→ Description of the task
What lines of the data below hold "author"? Show them.

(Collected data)

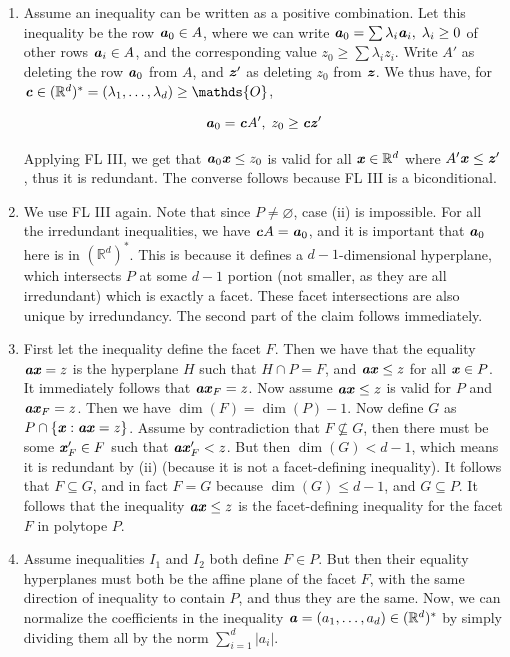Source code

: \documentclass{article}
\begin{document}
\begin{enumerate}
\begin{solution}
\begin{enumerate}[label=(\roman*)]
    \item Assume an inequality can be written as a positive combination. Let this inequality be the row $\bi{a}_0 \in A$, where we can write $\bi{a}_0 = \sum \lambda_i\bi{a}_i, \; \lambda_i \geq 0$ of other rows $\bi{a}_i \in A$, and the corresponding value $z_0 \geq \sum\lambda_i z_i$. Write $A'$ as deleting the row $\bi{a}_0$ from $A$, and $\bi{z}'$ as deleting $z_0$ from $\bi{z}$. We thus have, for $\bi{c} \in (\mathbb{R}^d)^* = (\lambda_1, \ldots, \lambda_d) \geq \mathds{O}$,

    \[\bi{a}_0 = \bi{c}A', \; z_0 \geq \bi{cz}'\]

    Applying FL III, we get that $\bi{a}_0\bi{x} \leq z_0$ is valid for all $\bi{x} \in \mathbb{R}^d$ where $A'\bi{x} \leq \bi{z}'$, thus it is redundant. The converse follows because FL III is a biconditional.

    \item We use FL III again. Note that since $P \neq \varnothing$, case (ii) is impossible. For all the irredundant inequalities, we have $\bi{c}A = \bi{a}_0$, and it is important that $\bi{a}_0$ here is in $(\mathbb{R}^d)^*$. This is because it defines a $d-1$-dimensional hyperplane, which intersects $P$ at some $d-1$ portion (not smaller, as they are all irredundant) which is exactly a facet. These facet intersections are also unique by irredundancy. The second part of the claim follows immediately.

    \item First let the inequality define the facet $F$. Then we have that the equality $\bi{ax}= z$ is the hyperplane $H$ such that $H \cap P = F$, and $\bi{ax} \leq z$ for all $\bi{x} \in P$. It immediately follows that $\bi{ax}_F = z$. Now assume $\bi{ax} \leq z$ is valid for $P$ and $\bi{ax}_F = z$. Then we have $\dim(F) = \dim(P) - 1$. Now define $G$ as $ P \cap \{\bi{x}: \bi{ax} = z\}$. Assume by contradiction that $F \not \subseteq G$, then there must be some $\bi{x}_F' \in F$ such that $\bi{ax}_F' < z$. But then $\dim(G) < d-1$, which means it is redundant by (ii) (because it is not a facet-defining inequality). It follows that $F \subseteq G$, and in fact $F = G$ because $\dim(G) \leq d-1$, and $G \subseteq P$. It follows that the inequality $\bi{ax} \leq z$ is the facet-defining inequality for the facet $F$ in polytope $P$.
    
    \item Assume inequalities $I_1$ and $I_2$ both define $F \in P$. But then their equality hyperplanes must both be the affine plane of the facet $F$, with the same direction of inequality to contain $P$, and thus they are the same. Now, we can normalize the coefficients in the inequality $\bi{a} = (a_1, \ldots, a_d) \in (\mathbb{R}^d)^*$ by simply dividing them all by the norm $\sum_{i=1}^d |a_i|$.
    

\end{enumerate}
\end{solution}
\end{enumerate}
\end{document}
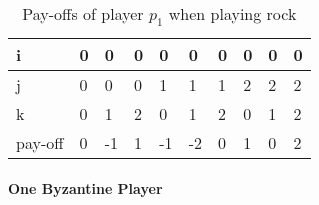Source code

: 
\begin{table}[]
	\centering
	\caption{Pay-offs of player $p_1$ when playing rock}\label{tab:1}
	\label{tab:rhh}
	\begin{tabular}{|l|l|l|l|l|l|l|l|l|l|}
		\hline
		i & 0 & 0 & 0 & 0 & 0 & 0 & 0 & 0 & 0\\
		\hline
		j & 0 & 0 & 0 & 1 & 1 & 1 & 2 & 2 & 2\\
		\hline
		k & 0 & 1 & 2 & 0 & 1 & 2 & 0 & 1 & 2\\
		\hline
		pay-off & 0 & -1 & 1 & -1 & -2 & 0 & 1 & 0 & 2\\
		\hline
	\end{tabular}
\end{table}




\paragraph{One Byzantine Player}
---
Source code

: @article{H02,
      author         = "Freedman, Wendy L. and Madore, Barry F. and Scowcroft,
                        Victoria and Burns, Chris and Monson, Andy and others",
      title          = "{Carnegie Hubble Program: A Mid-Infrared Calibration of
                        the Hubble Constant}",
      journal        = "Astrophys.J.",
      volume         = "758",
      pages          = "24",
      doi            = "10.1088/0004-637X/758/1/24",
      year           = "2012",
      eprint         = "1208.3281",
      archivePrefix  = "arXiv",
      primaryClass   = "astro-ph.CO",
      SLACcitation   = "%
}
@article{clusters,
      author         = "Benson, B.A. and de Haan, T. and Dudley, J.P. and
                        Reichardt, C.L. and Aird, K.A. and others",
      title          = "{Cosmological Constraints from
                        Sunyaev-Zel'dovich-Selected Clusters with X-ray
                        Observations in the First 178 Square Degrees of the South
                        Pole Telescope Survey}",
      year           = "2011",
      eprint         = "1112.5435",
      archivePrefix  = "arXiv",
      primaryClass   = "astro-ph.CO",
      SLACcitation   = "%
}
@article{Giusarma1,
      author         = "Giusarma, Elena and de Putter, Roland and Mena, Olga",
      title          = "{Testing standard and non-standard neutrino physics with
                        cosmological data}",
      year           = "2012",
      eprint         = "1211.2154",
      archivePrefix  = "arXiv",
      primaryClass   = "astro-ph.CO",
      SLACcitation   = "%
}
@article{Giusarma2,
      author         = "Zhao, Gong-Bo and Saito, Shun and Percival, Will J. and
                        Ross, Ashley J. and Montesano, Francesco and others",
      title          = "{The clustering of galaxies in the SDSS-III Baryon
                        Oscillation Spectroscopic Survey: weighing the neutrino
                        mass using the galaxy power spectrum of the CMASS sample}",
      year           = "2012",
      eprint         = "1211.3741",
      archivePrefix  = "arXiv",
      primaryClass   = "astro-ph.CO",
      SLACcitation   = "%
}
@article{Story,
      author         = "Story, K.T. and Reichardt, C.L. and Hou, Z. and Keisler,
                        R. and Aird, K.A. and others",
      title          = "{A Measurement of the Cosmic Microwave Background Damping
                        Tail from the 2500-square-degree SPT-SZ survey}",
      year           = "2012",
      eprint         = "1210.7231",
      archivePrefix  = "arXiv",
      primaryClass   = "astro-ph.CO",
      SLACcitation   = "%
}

→ Exercise answer
      author         = "Freedman, Wendy L. and Madore, Barry F. and Scowcroft,
      author         = "Benson, B.A. and de Haan, T. and Dudley, J.P. and
      author         = "Giusarma, Elena and de Putter, Roland and Mena, Olga",
      author         = "Zhao, Gong-Bo and Saito, Shun and Percival, Will J. and
      author         = "Story, K.T. and Reichardt, C.L. and Hou, Z. and Keisler,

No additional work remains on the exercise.